I smoothed the gray at his temple with my fingers. “We could always stay home and read,” I suggested. It was not an entirely practical suggestion, and one he was bound to refuse, but I thought it was important I offer it nonetheless.
Royston laughed then, hoarse as though he still hadn’t completely returned to his old health. “Hal,” he said, “I believe it is my duty to prepare you for the very real possibility that one day you may be reading a history of these very events we have so unexpectedly managed to survive and find yourself a character in it.”
“Oh,” I felt my cheeks go warm. “Surely not.”
“Nonsense,” he said. “If it hadn’t been for you, this all would have ended in the Basquiat—and I include myself in that assessment.”
I crawled down off of the window seat to sit beside him instead, putting my arms about his shoulders and resting my face right against the break of his high collar where I could see his throat. “I did it for you,” I said quietly. “No one else needs to know.”
“Ah,” said Royston. “Well, it’s a pity that I made mention of it to the Esar, then.”
“What?” I blinked, sure that I’d misheard him, or that this was one of his dry jokes that I’d not yet entirely got the hang of and, sometimes, suspected I never might. “Are you—You aren’t serious?”
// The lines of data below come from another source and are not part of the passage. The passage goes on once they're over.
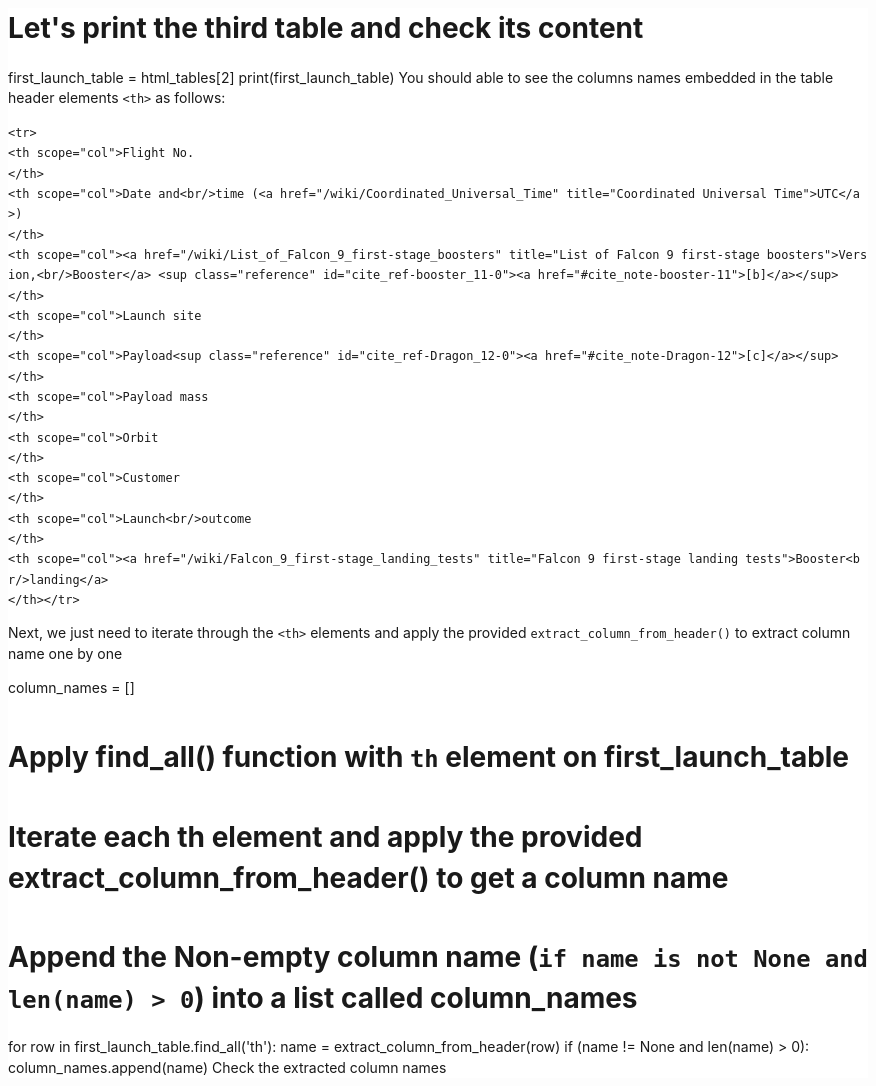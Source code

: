 # Let's print the third table and check its content
first_launch_table = html_tables[2]
print(first_launch_table)
You should able to see the columns names embedded in the table header elements `<th>` as follows:

```
<tr>
<th scope="col">Flight No.
</th>
<th scope="col">Date and<br/>time (<a href="/wiki/Coordinated_Universal_Time" title="Coordinated Universal Time">UTC</a>)
</th>
<th scope="col"><a href="/wiki/List_of_Falcon_9_first-stage_boosters" title="List of Falcon 9 first-stage boosters">Version,<br/>Booster</a> <sup class="reference" id="cite_ref-booster_11-0"><a href="#cite_note-booster-11">[b]</a></sup>
</th>
<th scope="col">Launch site
</th>
<th scope="col">Payload<sup class="reference" id="cite_ref-Dragon_12-0"><a href="#cite_note-Dragon-12">[c]</a></sup>
</th>
<th scope="col">Payload mass
</th>
<th scope="col">Orbit
</th>
<th scope="col">Customer
</th>
<th scope="col">Launch<br/>outcome
</th>
<th scope="col"><a href="/wiki/Falcon_9_first-stage_landing_tests" title="Falcon 9 first-stage landing tests">Booster<br/>landing</a>
</th></tr>
```

Next, we just need to iterate through the `<th>` elements and apply the provided `extract_column_from_header()` to extract column name one by one

column_names = []

# Apply find_all() function with `th` element on first_launch_table
# Iterate each th element and apply the provided extract_column_from_header() to get a column name
# Append the Non-empty column name (`if name is not None and len(name) > 0`) into a list called column_names
for row in first_launch_table.find_all('th'):
    name = extract_column_from_header(row)
    if (name != None and len(name) > 0):
        column_names.append(name)
Check the extracted column names
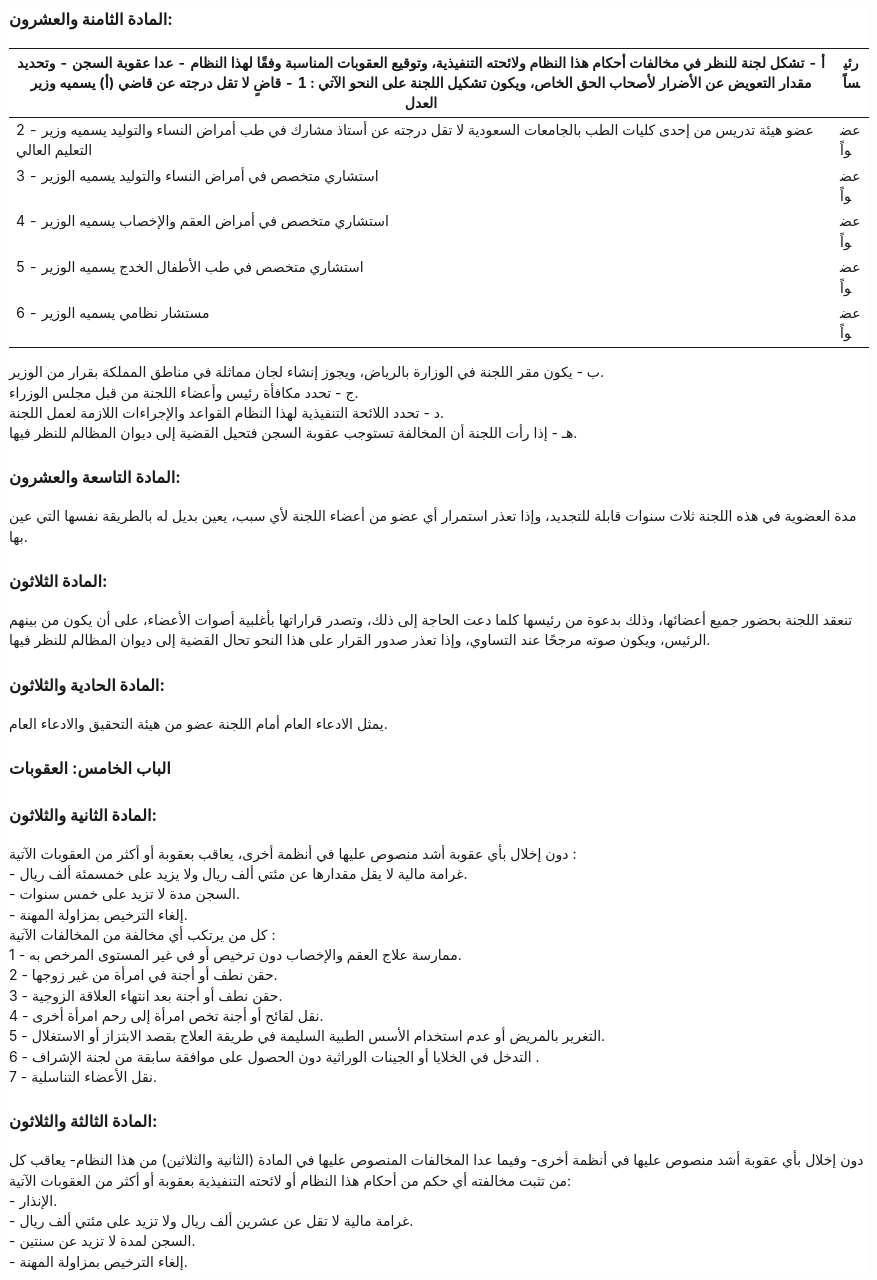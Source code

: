 ### المادة الثامنة والعشرون:

أ - تشكل لجنة للنظر في مخالفات أحكام هذا النظام ولائحته التنفيذية، وتوقيع العقوبات المناسبة وفقًا لهذا النظام - عدا عقوبة السجن - وتحديد مقدار التعويض عن الأضرار لأصحاب الحق الخاص، ويكون تشكيل اللجنة على النحو الآتي :  1 - قاضٍ لا تقل درجته عن قاضي (أ) يسميه وزير العدل | رئيساً  
---|---  
2 - عضو هيئة تدريس من إحدى كليات الطب بالجامعات السعودية لا تقل درجته عن أستاذ مشارك في طب أمراض النساء والتوليد يسميه وزير التعليم العالي | عضواً  
3 - استشاري متخصص في أمراض النساء والتوليد يسميه الوزير | عضواً  
4 - استشاري متخصص في أمراض العقم والإخصاب يسميه الوزير | عضواً  
5 - استشاري متخصص في طب الأطفال الخدج يسميه الوزير | عضواً  
6 - مستشار نظامي يسميه الوزير | عضواً  
ب - يكون مقر اللجنة في الوزارة بالرياض، ويجوز إنشاء لجان مماثلة في مناطق المملكة بقرار من الوزير.   
ج - تحدد مكافأة رئيس وأعضاء اللجنة من قبل مجلس الوزراء.   
د - تحدد اللائحة التنفيذية لهذا النظام القواعد والإجراءات اللازمة لعمل اللجنة.   
هـ - إذا رأت اللجنة أن المخالفة تستوجب عقوبة السجن فتحيل القضية إلى ديوان المظالم للنظر فيها.

### المادة التاسعة والعشرون:

مدة العضوية في هذه اللجنة ثلاث سنوات قابلة للتجديد، وإذا تعذر استمرار أي عضو من أعضاء اللجنة لأي سبب، يعين بديل له بالطريقة نفسها التي عين بها.

### المادة الثلاثون:

تنعقد اللجنة بحضور جميع أعضائها، وذلك بدعوة من رئيسها كلما دعت الحاجة إلى ذلك، وتصدر قراراتها بأغلبية أصوات الأعضاء، على أن يكون من بينهم الرئيس، ويكون صوته مرجحًا عند التساوي، وإذا تعذر صدور القرار على هذا النحو تحال القضية إلى ديوان المظالم للنظر فيها.

### المادة الحادية والثلاثون:

يمثل الادعاء العام أمام اللجنة عضو من هيئة التحقيق والادعاء العام.

### الباب الخامس: العقوبات

### المادة الثانية والثلاثون:

دون إخلال بأي عقوبة أشد منصوص عليها في أنظمة أخرى، يعاقب بعقوبة أو أكثر من العقوبات الآتية :   
\- غرامة مالية لا يقل مقدارها عن مئتي ألف ريال ولا يزيد على خمسمئة ألف ريال.   
\- السجن مدة لا تزيد على خمس سنوات.   
\- إلغاء الترخيص بمزاولة المهنة.   
كل من يرتكب أي مخالفة من المخالفات الآتية :  
1 - ممارسة علاج العقم والإخصاب دون ترخيص أو في غير المستوى المرخص به.   
2 - حقن نطف أو أجنة في امرأة من غير زوجها.  
3 - حقن نطف أو أجنة بعد انتهاء العلاقة الزوجية.   
4 - نقل لقائح أو أجنة تخص امرأة إلى رحم امرأة أخرى.   
5 - التغرير بالمريض أو عدم استخدام الأسس الطبية السليمة في طريقة العلاج بقصد الابتزاز أو الاستغلال.   
6 - التدخل في الخلايا أو الجينات الوراثية دون الحصول على موافقة سابقة من لجنة الإشراف .   
7 - نقل الأعضاء التناسلية.

### المادة الثالثة والثلاثون:

دون إخلال بأي عقوبة أشد منصوص عليها في أنظمة أخرى- وفيما عدا المخالفات المنصوص عليها في المادة (الثانية والثلاثين) من هذا النظام- يعاقب كل من تثبت مخالفته أي حكم من أحكام هذا النظام أو لائحته التنفيذية بعقوبة أو أكثر من العقوبات الآتية:   
\- الإنذار.   
\- غرامة مالية لا تقل عن عشرين ألف ريال ولا تزيد على مئتي ألف ريال.   
\- السجن لمدة لا تزيد عن سنتين.   
\- إلغاء الترخيص بمزاولة المهنة.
“I certainly am,” he said, fingers making idle patterns against my shoulder blades so that I sighed. Somehow, his touches calmed me, despite the more and more alarming information he imparted. “I believe he made some mention of offering you a position of honor at the ’Versity.”
“What?” I said again, feeling as though I’d missed some vital detail, or that perhaps I’d fallen asleep again the way I’d done for a time after the war had ended, dropping off without warning as if my body had just decided to catch up where it could whenever it felt like it, so that Royston would find me curled up in strange places and find himself inspired to move me to the bed.